Advanced statistics for acoustic imaging.
Acoustic source reconstruction with noisy data.
Acoustic imaging problems consist in identifying acoustic sources from microphone array noisy measurements and quantifying their sensitivity to external, uncontrolled perturbations. Important issues on spatial positions of the microphone arrays arise in sequential acquisitions.
Challenges and goals
To measure the sensitivity of reconstruction methods to external nuisance parameter (reflection property, temperature, etc.) and to construct an experimental design in a sequential learning context.
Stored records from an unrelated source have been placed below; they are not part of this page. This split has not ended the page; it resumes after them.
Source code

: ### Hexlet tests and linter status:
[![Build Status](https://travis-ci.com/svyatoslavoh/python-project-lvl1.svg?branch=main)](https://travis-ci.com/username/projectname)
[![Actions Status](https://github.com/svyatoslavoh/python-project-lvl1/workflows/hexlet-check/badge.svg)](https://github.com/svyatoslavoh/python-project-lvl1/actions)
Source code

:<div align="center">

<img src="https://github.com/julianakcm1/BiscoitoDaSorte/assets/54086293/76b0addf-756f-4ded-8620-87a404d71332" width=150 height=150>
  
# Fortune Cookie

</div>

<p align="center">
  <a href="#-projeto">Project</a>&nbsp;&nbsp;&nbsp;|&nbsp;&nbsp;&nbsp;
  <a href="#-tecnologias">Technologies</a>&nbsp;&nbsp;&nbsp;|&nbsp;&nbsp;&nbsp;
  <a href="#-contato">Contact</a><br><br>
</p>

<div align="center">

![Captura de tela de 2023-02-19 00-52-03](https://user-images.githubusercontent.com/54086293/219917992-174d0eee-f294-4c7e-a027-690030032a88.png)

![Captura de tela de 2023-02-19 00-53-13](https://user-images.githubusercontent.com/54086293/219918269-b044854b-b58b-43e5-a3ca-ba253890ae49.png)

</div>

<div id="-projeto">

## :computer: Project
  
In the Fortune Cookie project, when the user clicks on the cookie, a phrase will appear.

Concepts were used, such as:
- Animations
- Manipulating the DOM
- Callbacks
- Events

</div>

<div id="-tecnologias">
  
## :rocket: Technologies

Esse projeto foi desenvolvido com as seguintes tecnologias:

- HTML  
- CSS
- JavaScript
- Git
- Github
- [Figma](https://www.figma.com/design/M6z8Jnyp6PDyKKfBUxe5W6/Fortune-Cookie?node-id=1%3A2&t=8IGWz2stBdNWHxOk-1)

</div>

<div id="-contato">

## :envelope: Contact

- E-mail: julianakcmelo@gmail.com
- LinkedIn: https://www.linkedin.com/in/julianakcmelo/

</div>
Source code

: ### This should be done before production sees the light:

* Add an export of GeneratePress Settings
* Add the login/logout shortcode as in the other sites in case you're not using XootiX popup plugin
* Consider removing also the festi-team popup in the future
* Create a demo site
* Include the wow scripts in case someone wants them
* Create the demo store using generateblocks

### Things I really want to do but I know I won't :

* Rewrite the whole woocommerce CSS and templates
Mathematical and computational methods
A mathematical model provides us with a framework for sources reconstruction from given measurements. This ill-posed linear inverse problem can be solved among others by classical beamforming approaches or Bayesian algorithms. Advanced statistical tools are involved in the analysis of the sensitivity to external conditions. To better identify the positions of the microphones, a sequential measurement design has been constructed to take advantage of properties of a recent Bayesian algorithm.
Results and Benefits
Our analysis on sensitivity points out external conditions which strongly influence the stability of the result. A data driven guide for the measurements is given by a new sequential Bayesian experimental design to be implemented on the softwares developed by MicrodB.
Collaboration has been conducted under the FUI program LUG2 (fund ed by BPIFrance and Auvergne-Rhone-Alpes Region).
Industrial software for acoustic source reconstruction using state-of-art statistical methods.